** WORK REQUIRED **
Where the records below show a line containing "## Detailed instructions", start copying; end with the line containing "machine and are", and copy it too.

** GIVEN RECORDS **
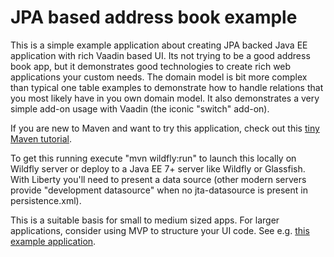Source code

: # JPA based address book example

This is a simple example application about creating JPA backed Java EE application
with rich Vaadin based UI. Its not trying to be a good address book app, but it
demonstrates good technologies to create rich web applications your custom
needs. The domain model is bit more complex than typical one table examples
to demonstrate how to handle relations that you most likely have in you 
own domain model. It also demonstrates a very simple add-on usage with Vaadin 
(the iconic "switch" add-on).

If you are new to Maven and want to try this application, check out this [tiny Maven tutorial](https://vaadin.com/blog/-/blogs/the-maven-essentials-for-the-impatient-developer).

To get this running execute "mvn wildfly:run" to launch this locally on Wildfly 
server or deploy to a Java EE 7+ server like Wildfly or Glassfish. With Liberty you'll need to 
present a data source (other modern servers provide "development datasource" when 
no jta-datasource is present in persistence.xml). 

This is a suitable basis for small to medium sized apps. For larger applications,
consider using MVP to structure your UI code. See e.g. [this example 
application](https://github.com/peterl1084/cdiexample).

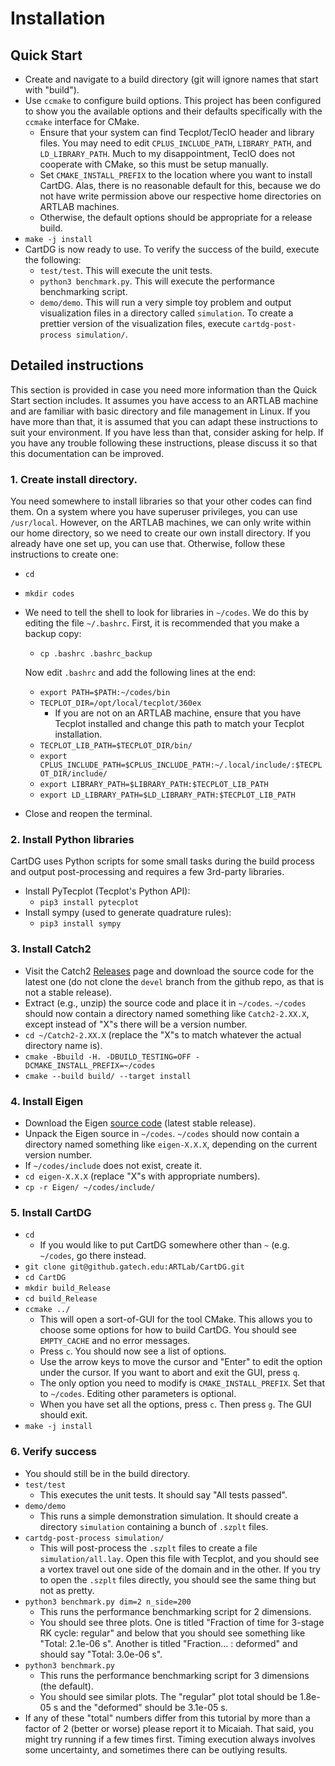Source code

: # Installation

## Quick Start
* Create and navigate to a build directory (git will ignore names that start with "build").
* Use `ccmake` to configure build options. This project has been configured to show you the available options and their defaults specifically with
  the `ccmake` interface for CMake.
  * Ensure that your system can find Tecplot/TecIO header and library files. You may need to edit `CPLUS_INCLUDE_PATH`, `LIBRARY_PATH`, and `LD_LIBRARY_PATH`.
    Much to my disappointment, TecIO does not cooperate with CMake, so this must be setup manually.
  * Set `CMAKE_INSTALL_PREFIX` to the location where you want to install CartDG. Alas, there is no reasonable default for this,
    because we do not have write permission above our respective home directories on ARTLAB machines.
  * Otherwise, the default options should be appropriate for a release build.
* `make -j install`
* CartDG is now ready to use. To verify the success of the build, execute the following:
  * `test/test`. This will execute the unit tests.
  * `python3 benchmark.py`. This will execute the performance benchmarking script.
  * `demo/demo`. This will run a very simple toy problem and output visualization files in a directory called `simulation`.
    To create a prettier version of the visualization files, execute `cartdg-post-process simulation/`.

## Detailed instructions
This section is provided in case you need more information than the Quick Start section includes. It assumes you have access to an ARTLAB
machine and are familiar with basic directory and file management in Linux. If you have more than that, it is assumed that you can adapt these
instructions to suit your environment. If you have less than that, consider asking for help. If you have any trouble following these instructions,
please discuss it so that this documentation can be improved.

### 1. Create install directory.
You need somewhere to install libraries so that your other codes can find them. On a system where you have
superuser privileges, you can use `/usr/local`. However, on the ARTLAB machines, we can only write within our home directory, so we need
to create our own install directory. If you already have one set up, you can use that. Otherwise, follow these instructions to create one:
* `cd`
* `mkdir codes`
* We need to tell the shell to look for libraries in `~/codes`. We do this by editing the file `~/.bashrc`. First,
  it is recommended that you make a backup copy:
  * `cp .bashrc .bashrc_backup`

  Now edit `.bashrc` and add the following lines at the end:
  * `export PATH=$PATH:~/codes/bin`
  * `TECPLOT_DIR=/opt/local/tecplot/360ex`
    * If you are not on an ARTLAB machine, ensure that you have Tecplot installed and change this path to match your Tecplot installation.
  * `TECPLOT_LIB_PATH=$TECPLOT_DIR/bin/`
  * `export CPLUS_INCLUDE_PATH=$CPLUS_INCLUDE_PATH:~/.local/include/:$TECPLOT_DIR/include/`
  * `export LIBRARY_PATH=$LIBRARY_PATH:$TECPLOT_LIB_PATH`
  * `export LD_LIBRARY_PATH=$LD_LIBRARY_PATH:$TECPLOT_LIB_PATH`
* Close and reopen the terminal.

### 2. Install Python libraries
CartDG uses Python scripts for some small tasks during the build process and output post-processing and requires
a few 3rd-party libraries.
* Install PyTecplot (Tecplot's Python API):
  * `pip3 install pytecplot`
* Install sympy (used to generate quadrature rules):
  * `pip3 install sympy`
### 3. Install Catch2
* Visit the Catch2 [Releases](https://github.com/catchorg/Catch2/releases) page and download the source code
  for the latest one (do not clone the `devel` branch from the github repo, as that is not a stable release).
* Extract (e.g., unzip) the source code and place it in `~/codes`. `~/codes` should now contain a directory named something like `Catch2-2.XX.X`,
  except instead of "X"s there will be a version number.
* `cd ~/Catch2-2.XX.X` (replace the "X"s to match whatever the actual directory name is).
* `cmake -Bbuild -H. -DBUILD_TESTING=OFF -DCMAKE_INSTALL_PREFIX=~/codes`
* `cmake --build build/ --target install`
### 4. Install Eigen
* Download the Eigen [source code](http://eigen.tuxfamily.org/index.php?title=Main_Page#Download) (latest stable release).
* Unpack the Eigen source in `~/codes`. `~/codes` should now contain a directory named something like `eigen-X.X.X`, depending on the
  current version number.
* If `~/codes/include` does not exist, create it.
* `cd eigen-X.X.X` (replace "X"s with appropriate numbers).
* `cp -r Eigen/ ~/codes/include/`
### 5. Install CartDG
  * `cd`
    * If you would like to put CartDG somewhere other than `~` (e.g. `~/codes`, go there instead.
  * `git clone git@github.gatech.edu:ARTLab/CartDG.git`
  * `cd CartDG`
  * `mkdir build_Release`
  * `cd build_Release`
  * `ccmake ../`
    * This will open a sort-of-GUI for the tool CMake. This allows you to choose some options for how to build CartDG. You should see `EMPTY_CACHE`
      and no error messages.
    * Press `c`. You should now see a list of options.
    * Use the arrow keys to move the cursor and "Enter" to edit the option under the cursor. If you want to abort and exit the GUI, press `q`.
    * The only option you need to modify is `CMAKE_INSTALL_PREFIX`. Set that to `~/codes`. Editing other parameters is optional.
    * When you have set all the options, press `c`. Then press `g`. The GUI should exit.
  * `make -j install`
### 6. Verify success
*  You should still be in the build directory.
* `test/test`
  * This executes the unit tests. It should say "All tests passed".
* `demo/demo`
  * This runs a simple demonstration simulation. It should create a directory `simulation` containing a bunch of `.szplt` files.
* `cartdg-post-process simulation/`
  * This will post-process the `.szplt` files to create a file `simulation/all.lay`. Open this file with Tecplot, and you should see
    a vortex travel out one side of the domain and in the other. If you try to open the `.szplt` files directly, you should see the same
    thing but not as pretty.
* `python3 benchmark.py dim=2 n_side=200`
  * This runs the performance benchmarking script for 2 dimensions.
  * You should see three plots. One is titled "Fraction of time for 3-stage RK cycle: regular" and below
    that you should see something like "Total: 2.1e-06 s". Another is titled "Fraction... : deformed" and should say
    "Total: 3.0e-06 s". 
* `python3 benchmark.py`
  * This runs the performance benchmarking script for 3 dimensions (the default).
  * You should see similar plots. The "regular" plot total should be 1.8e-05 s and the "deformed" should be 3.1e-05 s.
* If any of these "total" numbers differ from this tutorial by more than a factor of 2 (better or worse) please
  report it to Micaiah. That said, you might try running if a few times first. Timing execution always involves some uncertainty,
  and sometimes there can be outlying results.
==
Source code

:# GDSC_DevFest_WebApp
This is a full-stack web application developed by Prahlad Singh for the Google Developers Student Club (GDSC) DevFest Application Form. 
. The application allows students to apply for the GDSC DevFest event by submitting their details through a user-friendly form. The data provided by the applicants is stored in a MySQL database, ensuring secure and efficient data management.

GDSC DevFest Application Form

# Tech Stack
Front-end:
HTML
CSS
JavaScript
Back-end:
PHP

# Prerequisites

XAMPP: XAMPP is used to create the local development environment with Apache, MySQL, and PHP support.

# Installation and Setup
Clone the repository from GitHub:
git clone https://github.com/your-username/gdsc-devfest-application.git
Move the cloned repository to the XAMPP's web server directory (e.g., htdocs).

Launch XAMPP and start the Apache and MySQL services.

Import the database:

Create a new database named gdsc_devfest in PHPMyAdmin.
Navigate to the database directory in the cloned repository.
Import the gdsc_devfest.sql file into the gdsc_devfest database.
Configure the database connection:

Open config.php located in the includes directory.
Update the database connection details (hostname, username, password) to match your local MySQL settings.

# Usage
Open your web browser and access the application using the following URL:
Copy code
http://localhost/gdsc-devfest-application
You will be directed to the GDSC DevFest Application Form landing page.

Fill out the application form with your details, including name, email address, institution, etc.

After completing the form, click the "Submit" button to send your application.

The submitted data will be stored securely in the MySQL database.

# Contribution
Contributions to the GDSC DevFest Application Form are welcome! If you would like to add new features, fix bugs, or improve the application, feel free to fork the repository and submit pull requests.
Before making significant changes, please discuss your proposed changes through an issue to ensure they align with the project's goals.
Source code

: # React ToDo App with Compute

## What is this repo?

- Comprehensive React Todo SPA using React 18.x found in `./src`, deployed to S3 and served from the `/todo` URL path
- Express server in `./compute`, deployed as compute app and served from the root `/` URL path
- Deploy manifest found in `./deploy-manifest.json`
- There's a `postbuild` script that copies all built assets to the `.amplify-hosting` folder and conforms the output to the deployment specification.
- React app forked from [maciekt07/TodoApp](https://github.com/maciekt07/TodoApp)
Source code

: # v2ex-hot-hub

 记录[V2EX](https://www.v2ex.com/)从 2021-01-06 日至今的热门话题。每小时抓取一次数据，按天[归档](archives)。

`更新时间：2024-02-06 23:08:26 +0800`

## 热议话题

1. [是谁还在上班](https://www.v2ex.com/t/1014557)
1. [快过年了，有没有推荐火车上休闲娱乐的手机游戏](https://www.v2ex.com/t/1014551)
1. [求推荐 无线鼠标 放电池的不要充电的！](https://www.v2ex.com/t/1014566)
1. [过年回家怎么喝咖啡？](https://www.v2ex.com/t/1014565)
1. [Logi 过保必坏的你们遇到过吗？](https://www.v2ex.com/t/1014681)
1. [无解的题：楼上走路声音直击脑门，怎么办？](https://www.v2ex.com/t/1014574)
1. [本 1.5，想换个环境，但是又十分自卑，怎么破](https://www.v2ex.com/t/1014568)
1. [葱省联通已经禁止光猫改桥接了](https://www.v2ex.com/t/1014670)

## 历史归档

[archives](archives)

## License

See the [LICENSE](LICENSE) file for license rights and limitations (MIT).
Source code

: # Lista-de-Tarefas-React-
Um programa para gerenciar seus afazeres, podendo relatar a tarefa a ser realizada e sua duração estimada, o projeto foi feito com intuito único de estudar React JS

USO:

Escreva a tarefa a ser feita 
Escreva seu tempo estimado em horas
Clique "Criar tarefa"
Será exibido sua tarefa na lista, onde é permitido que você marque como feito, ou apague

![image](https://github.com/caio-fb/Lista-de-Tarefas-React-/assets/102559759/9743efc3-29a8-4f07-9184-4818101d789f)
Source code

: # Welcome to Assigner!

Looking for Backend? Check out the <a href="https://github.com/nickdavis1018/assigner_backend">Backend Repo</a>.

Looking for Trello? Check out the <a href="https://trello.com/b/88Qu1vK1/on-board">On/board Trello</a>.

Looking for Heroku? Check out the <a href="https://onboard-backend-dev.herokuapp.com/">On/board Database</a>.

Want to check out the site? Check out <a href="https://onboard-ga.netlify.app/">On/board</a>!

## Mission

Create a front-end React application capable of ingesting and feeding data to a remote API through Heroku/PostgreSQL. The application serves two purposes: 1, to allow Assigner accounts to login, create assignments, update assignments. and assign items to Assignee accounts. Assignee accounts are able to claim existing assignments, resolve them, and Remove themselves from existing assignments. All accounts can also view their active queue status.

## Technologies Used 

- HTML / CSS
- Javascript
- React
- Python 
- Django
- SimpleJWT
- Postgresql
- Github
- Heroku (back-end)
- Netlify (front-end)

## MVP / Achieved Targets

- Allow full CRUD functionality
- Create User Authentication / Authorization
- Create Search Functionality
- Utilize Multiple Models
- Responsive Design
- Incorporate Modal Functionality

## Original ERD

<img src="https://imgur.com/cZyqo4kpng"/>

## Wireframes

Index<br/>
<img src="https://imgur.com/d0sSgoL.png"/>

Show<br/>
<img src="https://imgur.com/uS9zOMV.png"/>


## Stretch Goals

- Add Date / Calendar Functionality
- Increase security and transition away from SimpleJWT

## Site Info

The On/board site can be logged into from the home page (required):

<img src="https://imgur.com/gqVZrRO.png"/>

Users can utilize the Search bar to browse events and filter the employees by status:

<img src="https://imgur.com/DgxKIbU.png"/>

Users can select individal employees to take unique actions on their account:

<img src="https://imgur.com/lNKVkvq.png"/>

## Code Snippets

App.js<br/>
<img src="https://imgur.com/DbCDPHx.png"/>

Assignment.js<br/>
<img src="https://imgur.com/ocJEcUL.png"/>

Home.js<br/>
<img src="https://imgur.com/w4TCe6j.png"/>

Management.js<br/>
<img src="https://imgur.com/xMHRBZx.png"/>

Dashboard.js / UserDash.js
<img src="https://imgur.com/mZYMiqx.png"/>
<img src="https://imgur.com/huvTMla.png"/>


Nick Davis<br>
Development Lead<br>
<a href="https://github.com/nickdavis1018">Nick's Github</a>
==
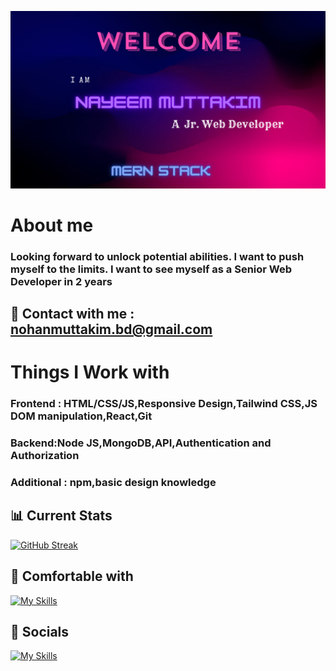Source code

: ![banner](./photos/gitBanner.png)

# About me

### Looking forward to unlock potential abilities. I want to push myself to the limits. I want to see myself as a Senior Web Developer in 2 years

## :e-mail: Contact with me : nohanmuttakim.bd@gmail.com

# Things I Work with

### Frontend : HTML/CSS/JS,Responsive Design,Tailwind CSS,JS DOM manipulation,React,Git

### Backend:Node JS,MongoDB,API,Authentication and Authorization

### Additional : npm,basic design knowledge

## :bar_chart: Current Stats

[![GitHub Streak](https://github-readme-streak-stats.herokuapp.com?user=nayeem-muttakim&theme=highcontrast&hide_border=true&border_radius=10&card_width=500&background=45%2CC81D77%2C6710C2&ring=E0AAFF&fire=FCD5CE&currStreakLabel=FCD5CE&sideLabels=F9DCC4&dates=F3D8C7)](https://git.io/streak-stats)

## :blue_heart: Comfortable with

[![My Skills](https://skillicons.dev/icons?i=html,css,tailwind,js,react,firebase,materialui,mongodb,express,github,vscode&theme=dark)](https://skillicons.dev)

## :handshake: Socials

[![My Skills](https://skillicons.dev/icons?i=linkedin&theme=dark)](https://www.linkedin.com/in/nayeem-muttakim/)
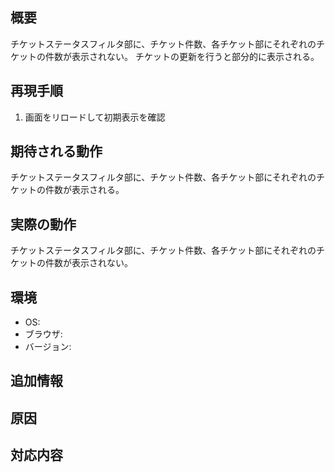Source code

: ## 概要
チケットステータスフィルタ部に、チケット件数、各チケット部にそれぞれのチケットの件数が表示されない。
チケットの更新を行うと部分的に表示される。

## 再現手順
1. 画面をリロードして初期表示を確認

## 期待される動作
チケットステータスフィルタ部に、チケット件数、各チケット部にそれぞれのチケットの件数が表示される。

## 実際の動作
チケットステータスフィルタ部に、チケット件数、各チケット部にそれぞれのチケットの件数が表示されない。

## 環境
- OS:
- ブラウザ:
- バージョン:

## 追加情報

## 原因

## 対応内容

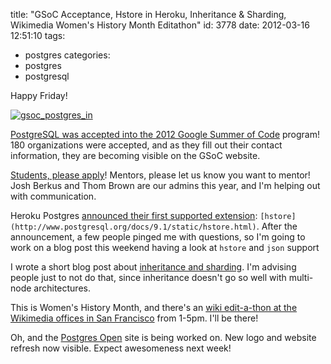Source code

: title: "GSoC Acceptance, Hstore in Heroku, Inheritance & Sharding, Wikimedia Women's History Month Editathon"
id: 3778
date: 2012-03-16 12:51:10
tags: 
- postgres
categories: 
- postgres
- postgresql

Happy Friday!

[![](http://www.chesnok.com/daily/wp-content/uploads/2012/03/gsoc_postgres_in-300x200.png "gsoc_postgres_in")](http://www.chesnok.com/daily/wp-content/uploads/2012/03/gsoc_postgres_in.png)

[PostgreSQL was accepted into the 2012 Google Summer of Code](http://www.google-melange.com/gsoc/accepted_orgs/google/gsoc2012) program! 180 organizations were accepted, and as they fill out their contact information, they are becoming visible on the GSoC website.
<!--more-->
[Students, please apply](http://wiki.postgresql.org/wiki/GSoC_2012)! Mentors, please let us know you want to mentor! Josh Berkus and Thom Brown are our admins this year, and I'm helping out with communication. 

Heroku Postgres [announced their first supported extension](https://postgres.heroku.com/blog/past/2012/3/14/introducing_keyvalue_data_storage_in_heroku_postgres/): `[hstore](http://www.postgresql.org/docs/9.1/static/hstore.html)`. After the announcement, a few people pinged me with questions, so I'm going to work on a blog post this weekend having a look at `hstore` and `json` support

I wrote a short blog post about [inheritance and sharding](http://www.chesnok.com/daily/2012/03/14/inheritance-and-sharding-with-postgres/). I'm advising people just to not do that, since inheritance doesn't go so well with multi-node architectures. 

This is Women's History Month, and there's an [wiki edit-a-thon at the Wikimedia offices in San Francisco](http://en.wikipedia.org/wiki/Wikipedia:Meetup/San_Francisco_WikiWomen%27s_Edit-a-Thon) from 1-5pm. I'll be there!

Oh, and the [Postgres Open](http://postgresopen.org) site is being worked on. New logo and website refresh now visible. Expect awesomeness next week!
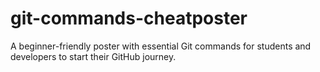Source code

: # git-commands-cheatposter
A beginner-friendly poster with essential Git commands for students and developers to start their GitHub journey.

** WRITTEN REPLY **
## Detailed instructions
This section is provided in case you need more information than the Quick Start section includes. It assumes you have access to an ARTLAB
machine and are familiar with basic directory and file management in Linux. If you have more than that, it is assumed that you can adapt these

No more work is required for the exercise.